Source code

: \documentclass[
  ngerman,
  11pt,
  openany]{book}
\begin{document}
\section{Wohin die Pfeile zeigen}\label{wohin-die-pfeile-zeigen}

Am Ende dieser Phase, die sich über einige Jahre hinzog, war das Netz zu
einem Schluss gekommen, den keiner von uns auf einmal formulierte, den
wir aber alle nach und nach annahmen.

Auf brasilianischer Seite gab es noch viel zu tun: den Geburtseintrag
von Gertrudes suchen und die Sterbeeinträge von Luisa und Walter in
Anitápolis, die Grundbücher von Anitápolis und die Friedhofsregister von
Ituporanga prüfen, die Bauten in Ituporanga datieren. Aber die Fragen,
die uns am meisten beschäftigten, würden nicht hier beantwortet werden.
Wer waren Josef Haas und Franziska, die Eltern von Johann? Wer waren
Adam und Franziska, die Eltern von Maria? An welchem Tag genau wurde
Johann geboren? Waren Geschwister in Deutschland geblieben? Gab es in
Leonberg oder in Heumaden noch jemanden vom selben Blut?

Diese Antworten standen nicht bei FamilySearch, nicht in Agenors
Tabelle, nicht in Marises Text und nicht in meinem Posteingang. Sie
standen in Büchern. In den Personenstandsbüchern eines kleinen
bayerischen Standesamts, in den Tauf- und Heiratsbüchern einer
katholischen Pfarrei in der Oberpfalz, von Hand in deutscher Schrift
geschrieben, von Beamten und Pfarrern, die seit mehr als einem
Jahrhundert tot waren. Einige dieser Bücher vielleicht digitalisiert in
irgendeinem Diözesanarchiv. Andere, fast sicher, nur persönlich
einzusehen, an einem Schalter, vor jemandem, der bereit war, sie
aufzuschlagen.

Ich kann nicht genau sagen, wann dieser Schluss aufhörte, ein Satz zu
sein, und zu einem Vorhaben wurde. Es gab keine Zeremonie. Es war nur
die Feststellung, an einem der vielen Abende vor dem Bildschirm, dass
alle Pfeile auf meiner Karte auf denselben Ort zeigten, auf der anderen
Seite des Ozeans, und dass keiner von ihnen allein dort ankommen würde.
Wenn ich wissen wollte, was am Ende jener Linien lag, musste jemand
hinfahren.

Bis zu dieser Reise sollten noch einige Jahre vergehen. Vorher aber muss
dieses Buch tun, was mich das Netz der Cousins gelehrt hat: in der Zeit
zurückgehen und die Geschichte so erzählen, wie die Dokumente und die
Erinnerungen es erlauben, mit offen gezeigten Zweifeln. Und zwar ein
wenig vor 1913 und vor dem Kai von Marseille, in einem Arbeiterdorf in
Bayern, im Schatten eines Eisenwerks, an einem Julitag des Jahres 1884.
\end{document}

**Instructions to follow**
Set down every record above, word for word.

**Result**
Source code

: \documentclass[
  ngerman,
  11pt,
  openany]{book}
\begin{document}
\section{Wohin die Pfeile zeigen}\label{wohin-die-pfeile-zeigen}

Am Ende dieser Phase, die sich über einige Jahre hinzog, war das Netz zu
einem Schluss gekommen, den keiner von uns auf einmal formulierte, den
wir aber alle nach und nach annahmen.

Auf brasilianischer Seite gab es noch viel zu tun: den Geburtseintrag
von Gertrudes suchen und die Sterbeeinträge von Luisa und Walter in
Anitápolis, die Grundbücher von Anitápolis und die Friedhofsregister von
Ituporanga prüfen, die Bauten in Ituporanga datieren. Aber die Fragen,
die uns am meisten beschäftigten, würden nicht hier beantwortet werden.
Wer waren Josef Haas und Franziska, die Eltern von Johann? Wer waren
Adam und Franziska, die Eltern von Maria? An welchem Tag genau wurde
Johann geboren? Waren Geschwister in Deutschland geblieben? Gab es in
Leonberg oder in Heumaden noch jemanden vom selben Blut?

Diese Antworten standen nicht bei FamilySearch, nicht in Agenors
Tabelle, nicht in Marises Text und nicht in meinem Posteingang. Sie
standen in Büchern. In den Personenstandsbüchern eines kleinen
bayerischen Standesamts, in den Tauf- und Heiratsbüchern einer
katholischen Pfarrei in der Oberpfalz, von Hand in deutscher Schrift
geschrieben, von Beamten und Pfarrern, die seit mehr als einem
Jahrhundert tot waren. Einige dieser Bücher vielleicht digitalisiert in
irgendeinem Diözesanarchiv. Andere, fast sicher, nur persönlich
einzusehen, an einem Schalter, vor jemandem, der bereit war, sie
aufzuschlagen.

Ich kann nicht genau sagen, wann dieser Schluss aufhörte, ein Satz zu
sein, und zu einem Vorhaben wurde. Es gab keine Zeremonie. Es war nur
die Feststellung, an einem der vielen Abende vor dem Bildschirm, dass
alle Pfeile auf meiner Karte auf denselben Ort zeigten, auf der anderen
Seite des Ozeans, und dass keiner von ihnen allein dort ankommen würde.
Wenn ich wissen wollte, was am Ende jener Linien lag, musste jemand
hinfahren.

Bis zu dieser Reise sollten noch einige Jahre vergehen. Vorher aber muss
dieses Buch tun, was mich das Netz der Cousins gelehrt hat: in der Zeit
zurückgehen und die Geschichte so erzählen, wie die Dokumente und die
Erinnerungen es erlauben, mit offen gezeigten Zweifeln. Und zwar ein
wenig vor 1913 und vor dem Kai von Marseille, in einem Arbeiterdorf in
Bayern, im Schatten eines Eisenwerks, an einem Julitag des Jahres 1884.
\end{document}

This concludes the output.